Martinez, 34, grew up in Southern California. After first planning to be a nurse before “I figured out I don’t like blood like that,” she went to Le Cordon Bleu in Pasadena. She set sail on cruise ships to cut her teeth, then returned and did stints at Wolfgang Puck (not to mention making chocolate gold Oscars).

Eventually, Martinez took the helm at Alexander’s Steakhouse, a swank spot in Pasadena, where she crafted her first dessert menu and really started to hone the elements that make her tick. “I love using fish sauce in desserts, I love using bone marrow,” she says. “For me, I like things that are unexpected.”

Already, there’s a unique signature at Libre: the Vale la Pena, a crème brûlée made with a sesame mole sourced from Mexico City, topped with a caramel bone marrow ice cream, a Valrhona chocolate tuile and citrus cream. The result is dessert’s answer to a pâté—creamy, savory, salty and, yes, sweet. Not gonna lie: It’s weird, but it’s also wonderful and compelling. You won’t stop eating until the end, and then you’ll still want more.

In December, Martinez and Chaison are headed to Mexico City to source more mole, like the mole fruca, made with dried fruits and nuts, that goes in her apple cake topped with salted caramel and crème fraîche snow. They’re ingredients that just can’t be found in the U.S., she says.

Martinez’s Mexican and Latina heritage combines with her SoCal upbringing through her creations, like a corn husk meringue topped with nitro sweet corn dippin’ dots, an homage to her favorite theme park snack. And in a similar vein, there’s the divine La Llorona (“weeping woman”), a black velvet cake whose richness is tempered by black sesame, served tableside with blackberries that turn into little pearls when hit with nitrogen.

“It looks like it’s smoking, like La Llorona would walk through the streets, like the tale I was told growing up,” Martinez says.

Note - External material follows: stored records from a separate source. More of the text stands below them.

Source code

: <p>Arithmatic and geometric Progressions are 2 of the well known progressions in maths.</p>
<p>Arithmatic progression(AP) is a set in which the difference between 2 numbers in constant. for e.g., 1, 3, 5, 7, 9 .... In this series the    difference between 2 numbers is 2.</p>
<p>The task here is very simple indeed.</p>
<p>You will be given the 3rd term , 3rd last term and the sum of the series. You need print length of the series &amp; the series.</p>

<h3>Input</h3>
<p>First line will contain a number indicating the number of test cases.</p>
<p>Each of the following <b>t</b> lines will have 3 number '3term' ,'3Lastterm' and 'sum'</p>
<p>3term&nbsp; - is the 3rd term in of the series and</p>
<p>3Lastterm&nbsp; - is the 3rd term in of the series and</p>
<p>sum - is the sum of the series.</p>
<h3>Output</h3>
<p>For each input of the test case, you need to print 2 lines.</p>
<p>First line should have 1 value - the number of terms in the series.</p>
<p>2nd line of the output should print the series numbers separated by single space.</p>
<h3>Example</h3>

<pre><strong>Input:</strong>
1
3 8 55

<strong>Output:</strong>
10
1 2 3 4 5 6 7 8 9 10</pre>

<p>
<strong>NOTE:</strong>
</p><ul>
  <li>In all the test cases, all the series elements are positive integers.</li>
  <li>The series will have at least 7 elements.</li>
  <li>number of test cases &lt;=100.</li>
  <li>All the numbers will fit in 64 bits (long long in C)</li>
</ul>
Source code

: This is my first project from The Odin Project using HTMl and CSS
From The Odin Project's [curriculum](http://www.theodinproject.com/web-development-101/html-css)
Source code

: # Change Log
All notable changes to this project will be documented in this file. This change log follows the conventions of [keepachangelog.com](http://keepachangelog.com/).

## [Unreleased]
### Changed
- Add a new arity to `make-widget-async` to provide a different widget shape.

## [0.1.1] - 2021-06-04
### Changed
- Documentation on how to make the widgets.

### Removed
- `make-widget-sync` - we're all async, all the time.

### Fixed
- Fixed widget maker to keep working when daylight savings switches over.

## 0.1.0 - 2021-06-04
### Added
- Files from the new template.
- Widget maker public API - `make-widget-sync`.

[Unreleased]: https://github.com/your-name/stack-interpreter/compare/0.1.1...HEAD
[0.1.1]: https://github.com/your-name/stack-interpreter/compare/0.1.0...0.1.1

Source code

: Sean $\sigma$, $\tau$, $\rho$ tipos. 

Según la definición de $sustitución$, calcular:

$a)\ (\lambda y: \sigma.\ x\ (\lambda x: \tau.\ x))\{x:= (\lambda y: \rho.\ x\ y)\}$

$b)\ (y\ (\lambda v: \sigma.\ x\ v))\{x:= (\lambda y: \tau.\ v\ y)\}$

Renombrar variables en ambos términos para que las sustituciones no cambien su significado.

For Chaison, who co-founded Mestizo, Norah and Kati, Libre is a chance to create an entirely mezcal cocktail-based bar menu of her dreams, which includes the Sangre de Dioses, a clarified milk punch made with mole negro syrup, mescal, rum, coconut, vanilla and lime. It’s on the sweeter end, which works with Martinez’s not-too-sweet desserts (there are also pours of lesser-seen liquors like Racilla, a moonshine from Jalisco).

Martinez moved to Portland on Feb. 1, 2020, with her then partner, not knowing a soul. But after working at Republica, Dame and Janken, she said she’s found her community. She’s done tons of pop-ups and last worked with chef Luna Contreras at Chelo.

“People have been family, a nonstop support system,” she says. “The love we’ve felt is something I never felt in L.A.”

Driven by their desire to help the cooking community, Martinez and Chaison are offering the space for pop-ups before they open and on days Libre is closed. And along with opening a new restaurant, Martinez is keeping up with her mini empire of Sweet Creature chamoy, the sticky, fruity, sour, sweet Mexican condiment (you can find it on sundaes at Sugarpine Drive-In and on cocktail rims around town).

Martinez says being front and center at Libre makes her feel vulnerable but is an opportunity she’s thrilled to have.

“This menu right now is definitely me,” she says. “It’s the first time I’m giving all of myself to Portland.…It’s like growing up.”

EAT: Libre, 2601 SE Clinton St., librepdx.com. 4-11 pm Tuesday-Thursday, 4 pm-midnight Friday-Saturday.